A Formby man who travelled to Syria to fight against ISIS in the forces of the Kurdish resistance has commenced trial in London accused of joining a proscribed group called the PKK or the Kurdish Worker’s Party, which was made illegal in 2001.
The court at the Old Bailey has heard that Aidan James left the UK for the Middle East in August 2017 to fight with Kurdish forces opposing the extremist caliphate which had then taken hold of much of Syria and Iraq. According to prosecutors, James left the UK with the specific purpose of “taking part in the violence” and should therefore be treated as a terrorist who helped “fuel the conflict”.
Prosecutor Mark Heywood QC told the court: “The prosecution case against this defendant is that, as a citizen and resident of this country, who did not know and had never been to Iraq or Syria before, and who had no prior military knowledge or experience whatever, and no official sanction at all, he went there for four months to fight.

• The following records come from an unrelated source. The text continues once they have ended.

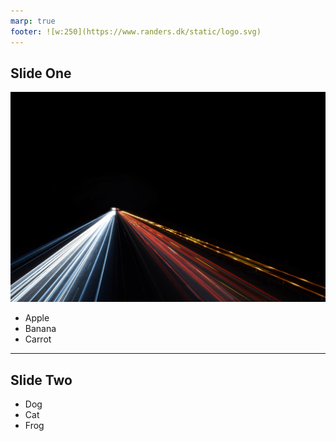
 ```yaml
---
marp: true
footer: ![w:250](https://www.randers.dk/static/logo.svg) 
---
```


## Slide One

![bg](/docs/slides/media/datahighway-unsplash.jpg)

* Apple
* Banana
* Carrot

---

## Slide Two

- Dog
- Cat
- Frog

He picked one particular cause in foreign conflict and he joined in.”
“He had picked his cause and it was the cause of just one of the many groups of people that inhabit that part of the world and would like it to be their own – the Kurdish people, or at least that part of them that is represented by the organised militia that he went to fight with. . . . He went as an individual to Syria to fight with guns and explosives. In doing so, he set out to advance a political and ideological cause.. . .his attendance at two places of training amounts, in each instance, to a criminal offence, because the law does not permit attendance at terrorist training places, anywhere in the world.”
Jurors were told James travelled to a safe house in Makhmour, Iraq and lived there between the end of August and the start of October 2017. While there, he allegedly received training with weapons from the PKK, before moving on to Syria until November 4 2017, where he was further trained by the YPG (the Kursish forces who forced ISIS out of Northern Iraq and Syria) and went on to fight with them in Syria.